Peter and Paul Fortress in St. Petersburg; The Peter and Paul Cathedral with its golden spire can be seen in the middle; Photo Credit – By Andrew Shiva / Wikipedia, CC BY-SA 4.0, https://commons.wikimedia.org/w/index.php?curid=51488758

On January 27, 1919, Grand Duke Paul was transferred from the prison hospital to another prison. He was kept there until 10 pm when he was driven to the Peter and Paul Fortress, originally built by Peter the Great to protect his new city of St. Petersburg and the site of the Peter and Paul Cathedral, the burial place of the Romanovs. At 11:30 pm on January 27, 1919, Grand Dukes Dmitri, Nicholas, and George were awakened in their cells at Shpalernaya Prison and were driven to the Peter and Paul Fortress. When Dmitri, Nicholas, and George arrived at the Fortress, they were roughly pushed from the truck into the Trubetskoy Bastion where prisoners arrested by the Bolsheviks were held. The Grand Dukes were told to remove their shirts and coats, despite the frigid January temperature.

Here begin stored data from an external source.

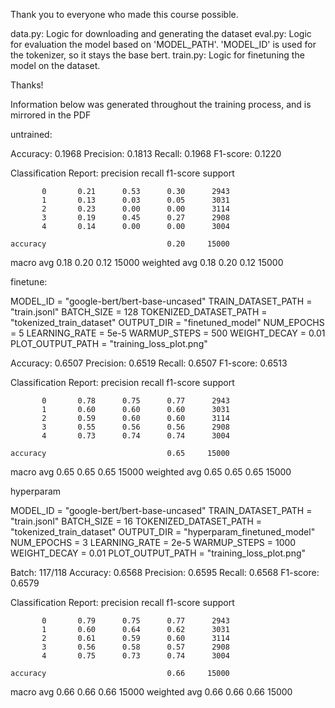 Thank you to everyone who made this course possible. 

data.py: Logic for downloading and generating the dataset
eval.py: Logic for evaluation the model based on 'MODEL_PATH'. 'MODEL_ID' is used for the tokenizer, so it stays the base bert. 
train.py: Logic for finetuning the model on the dataset.

Thanks!

Information below was generated throughout the training process, and is mirrored in the PDF

untrained:

Accuracy: 0.1968
Precision: 0.1813
Recall: 0.1968
F1-score: 0.1220

Classification Report:
               precision    recall  f1-score   support

           0       0.21      0.53      0.30      2943
           1       0.13      0.03      0.05      3031
           2       0.23      0.00      0.00      3114
           3       0.19      0.45      0.27      2908
           4       0.14      0.00      0.00      3004

    accuracy                           0.20     15000
   macro avg       0.18      0.20      0.12     15000
weighted avg       0.18      0.20      0.12     15000

finetune:

MODEL_ID = "google-bert/bert-base-uncased"
TRAIN_DATASET_PATH = "train.jsonl"
BATCH_SIZE = 128
TOKENIZED_DATASET_PATH = "tokenized_train_dataset"
OUTPUT_DIR = "finetuned_model"
NUM_EPOCHS = 5
LEARNING_RATE = 5e-5
WARMUP_STEPS = 500
WEIGHT_DECAY = 0.01
PLOT_OUTPUT_PATH = "training_loss_plot.png"

Accuracy: 0.6507
Precision: 0.6519
Recall: 0.6507
F1-score: 0.6513

Classification Report:
               precision    recall  f1-score   support

           0       0.78      0.75      0.77      2943
           1       0.60      0.60      0.60      3031
           2       0.59      0.60      0.60      3114
           3       0.55      0.56      0.56      2908
           4       0.73      0.74      0.74      3004

    accuracy                           0.65     15000
   macro avg       0.65      0.65      0.65     15000
weighted avg       0.65      0.65      0.65     15000

hyperparam

MODEL_ID = "google-bert/bert-base-uncased"
TRAIN_DATASET_PATH = "train.jsonl"
BATCH_SIZE = 16
TOKENIZED_DATASET_PATH = "tokenized_train_dataset"
OUTPUT_DIR = "hyperparam_finetuned_model"
NUM_EPOCHS = 3
LEARNING_RATE = 2e-5
WARMUP_STEPS = 1000
WEIGHT_DECAY = 0.01
PLOT_OUTPUT_PATH = "training_loss_plot.png"

Batch: 117/118
Accuracy: 0.6568
Precision: 0.6595
Recall: 0.6568
F1-score: 0.6579

Classification Report:
               precision    recall  f1-score   support

           0       0.79      0.75      0.77      2943
           1       0.60      0.64      0.62      3031
           2       0.61      0.59      0.60      3114
           3       0.56      0.58      0.57      2908
           4       0.75      0.73      0.74      3004

    accuracy                           0.66     15000
   macro avg       0.66      0.66      0.66     15000
weighted avg       0.66      0.66      0.66     15000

The Trubetskoy Bastion in the late 1920s; Photo Credit – Автор: Анонимный автор – http://encspb.ru/object/2804023013, Общественное достояние, https://commons.wikimedia.org/w/index.php?curid=26266039

Grand Duke Dmitri Konstantinovich, Grand Duke Nicholas Mikhailovich, and Grand Duke George Mikhailovich were escorted toward a ditch in the courtyard. As they passed the Peter and Paul Cathedral where their ancestors were buried, they each made the sign of the cross. Guards appeared carrying Grand Duke Paul Alexandrovich on a stretcher. The three Grand Dukes were lined up before the ditch, in which there were already bodies. Nicholas Mikhailovich, who was carrying his cat, handed it to a soldier, asking him to look after it. Grand Duke Paul was shot on his stretcher. Grand Dukes Nicholas, George, and Dmitri were all killed by the same blast, causing them to fall into the ditch.  The four Grand Dukes were the last of the eighteen Romanovs killed as a result of the Russian Revolution.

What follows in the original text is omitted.